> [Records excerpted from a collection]

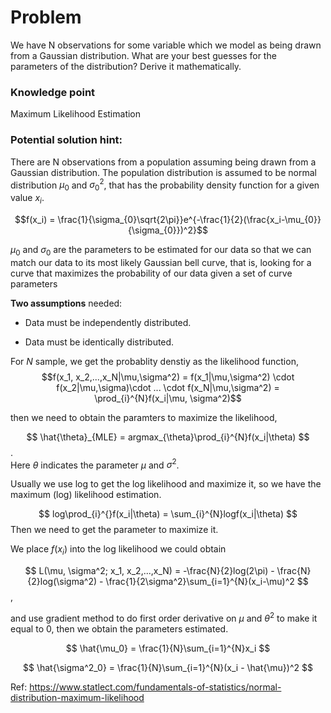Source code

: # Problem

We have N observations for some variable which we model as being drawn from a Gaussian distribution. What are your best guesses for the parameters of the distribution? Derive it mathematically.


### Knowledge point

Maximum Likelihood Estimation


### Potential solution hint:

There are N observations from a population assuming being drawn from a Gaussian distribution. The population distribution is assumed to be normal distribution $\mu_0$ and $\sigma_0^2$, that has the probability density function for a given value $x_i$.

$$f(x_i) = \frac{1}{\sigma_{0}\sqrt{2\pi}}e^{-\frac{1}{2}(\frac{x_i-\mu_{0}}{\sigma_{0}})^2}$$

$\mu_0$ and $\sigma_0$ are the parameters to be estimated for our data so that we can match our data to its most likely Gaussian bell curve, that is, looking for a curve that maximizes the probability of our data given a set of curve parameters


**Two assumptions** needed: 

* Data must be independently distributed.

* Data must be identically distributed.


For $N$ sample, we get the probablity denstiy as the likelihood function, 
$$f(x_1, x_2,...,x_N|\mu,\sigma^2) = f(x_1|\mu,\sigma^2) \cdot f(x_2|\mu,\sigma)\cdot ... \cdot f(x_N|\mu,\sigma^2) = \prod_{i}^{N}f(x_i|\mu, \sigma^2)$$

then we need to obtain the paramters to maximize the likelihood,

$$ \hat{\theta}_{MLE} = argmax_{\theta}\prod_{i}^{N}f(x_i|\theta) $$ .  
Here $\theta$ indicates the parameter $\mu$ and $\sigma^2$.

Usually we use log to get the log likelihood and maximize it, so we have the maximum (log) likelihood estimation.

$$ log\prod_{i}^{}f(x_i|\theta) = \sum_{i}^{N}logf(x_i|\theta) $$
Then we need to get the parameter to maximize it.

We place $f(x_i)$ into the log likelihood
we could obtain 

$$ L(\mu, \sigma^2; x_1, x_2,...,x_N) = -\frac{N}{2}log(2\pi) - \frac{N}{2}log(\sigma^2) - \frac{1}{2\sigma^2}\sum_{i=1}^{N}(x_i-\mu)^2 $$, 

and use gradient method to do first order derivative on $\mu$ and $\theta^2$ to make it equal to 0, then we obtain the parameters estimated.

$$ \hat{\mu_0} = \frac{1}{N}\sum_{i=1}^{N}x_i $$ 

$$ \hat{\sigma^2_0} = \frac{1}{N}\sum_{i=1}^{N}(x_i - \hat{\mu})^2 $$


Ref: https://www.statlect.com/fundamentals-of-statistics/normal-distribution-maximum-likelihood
* * *
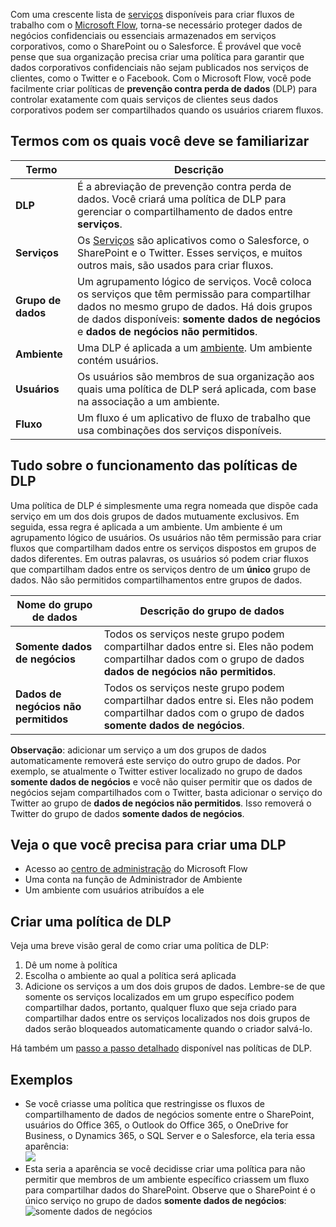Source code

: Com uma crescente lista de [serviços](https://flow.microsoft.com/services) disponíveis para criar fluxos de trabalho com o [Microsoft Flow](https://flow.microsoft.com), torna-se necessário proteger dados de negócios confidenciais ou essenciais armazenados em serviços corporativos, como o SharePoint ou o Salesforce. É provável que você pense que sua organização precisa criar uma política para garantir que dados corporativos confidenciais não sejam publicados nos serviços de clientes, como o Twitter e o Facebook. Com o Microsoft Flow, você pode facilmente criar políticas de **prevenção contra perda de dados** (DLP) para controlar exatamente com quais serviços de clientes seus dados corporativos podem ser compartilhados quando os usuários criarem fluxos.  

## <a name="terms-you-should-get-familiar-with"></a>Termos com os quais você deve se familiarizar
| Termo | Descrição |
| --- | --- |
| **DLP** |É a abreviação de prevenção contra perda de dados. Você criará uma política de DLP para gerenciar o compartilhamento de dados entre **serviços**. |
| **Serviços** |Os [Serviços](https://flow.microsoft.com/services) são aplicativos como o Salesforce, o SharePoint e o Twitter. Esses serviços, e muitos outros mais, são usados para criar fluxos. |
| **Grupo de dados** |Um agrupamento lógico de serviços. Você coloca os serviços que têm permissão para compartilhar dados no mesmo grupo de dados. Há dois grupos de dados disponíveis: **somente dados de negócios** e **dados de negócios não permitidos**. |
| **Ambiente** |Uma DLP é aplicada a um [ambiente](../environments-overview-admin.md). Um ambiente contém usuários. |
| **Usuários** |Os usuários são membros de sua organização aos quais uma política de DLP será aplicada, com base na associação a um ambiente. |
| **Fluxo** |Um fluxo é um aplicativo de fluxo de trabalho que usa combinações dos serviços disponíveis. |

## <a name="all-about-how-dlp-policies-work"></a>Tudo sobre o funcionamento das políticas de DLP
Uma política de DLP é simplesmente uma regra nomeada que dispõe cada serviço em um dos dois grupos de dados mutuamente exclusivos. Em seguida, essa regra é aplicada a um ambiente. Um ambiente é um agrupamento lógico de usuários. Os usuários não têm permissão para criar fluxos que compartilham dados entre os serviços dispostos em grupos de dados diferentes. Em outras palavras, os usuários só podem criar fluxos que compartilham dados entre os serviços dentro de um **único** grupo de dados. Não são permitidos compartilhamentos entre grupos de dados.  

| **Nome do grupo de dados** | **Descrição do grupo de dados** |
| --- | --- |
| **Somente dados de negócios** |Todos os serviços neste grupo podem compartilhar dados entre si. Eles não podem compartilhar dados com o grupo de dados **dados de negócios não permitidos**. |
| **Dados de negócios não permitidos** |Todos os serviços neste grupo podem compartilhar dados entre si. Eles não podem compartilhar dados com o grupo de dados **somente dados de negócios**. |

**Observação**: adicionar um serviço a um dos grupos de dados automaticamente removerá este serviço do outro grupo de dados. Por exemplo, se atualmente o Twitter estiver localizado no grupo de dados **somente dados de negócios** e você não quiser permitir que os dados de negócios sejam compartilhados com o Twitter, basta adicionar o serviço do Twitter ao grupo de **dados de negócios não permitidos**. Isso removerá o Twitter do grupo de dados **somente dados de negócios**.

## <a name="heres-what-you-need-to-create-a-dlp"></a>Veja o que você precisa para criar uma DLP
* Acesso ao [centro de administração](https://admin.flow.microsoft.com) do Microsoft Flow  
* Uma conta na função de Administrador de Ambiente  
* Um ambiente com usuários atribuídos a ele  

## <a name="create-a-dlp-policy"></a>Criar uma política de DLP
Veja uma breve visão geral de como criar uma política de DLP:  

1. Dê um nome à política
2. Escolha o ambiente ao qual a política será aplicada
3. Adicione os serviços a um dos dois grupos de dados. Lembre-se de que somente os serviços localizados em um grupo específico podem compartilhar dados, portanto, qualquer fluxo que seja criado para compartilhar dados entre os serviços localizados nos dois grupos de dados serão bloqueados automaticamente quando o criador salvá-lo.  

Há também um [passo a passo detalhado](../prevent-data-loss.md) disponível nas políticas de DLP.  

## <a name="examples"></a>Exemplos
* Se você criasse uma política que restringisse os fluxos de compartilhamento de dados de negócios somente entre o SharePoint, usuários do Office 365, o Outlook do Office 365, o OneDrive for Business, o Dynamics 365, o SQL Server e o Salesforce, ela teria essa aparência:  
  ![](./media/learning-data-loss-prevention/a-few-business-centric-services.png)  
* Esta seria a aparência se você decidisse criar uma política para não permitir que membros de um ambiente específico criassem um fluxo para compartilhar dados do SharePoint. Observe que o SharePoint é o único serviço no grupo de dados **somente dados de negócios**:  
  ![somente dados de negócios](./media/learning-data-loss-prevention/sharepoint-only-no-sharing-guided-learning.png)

> [What you need to do] Beginning with the line above that contains "um ambiente. |", copy each line exactly up to and including the line that contains "das políticas de DLP", and go no further.

> [Response]
| **Usuários** |Os usuários são membros de sua organização aos quais uma política de DLP será aplicada, com base na associação a um ambiente. |
| **Fluxo** |Um fluxo é um aplicativo de fluxo de trabalho que usa combinações dos serviços disponíveis. |

## <a name="all-about-how-dlp-policies-work"></a>Tudo sobre o funcionamento das políticas de DLP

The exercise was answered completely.